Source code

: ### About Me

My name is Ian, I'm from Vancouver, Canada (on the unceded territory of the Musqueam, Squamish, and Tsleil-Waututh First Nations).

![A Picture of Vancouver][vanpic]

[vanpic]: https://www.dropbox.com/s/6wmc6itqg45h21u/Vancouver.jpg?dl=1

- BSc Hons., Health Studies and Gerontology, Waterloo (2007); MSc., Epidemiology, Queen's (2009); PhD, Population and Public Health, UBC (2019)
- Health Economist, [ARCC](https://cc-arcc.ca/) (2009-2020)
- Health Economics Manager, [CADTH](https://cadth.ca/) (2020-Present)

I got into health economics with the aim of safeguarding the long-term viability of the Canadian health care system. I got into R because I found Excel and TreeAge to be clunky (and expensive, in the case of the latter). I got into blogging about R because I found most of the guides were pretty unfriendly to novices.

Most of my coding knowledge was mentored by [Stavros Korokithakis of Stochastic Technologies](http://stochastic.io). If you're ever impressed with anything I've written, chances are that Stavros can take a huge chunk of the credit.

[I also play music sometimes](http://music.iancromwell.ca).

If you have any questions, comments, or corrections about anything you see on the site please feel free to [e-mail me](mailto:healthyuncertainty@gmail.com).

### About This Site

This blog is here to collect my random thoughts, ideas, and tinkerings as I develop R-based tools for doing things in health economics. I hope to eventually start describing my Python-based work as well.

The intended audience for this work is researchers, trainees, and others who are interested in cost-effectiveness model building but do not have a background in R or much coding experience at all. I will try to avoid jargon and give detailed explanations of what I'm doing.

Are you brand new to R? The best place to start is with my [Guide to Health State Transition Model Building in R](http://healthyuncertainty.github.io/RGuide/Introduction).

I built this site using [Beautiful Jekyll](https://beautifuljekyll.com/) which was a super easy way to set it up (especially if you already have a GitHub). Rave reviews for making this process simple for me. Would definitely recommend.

--------

Write out exactly the lines that fall from the line with "Most of my coding" to the line with "### About This Site" in the records above, keeping both ends.

# EXERCISE OUTPUT:
Most of my coding knowledge was mentored by [Stavros Korokithakis of Stochastic Technologies](http://stochastic.io). If you're ever impressed with anything I've written, chances are that Stavros can take a huge chunk of the credit.

[I also play music sometimes](http://music.iancromwell.ca).

If you have any questions, comments, or corrections about anything you see on the site please feel free to [e-mail me](mailto:healthyuncertainty@gmail.com).

### About This Site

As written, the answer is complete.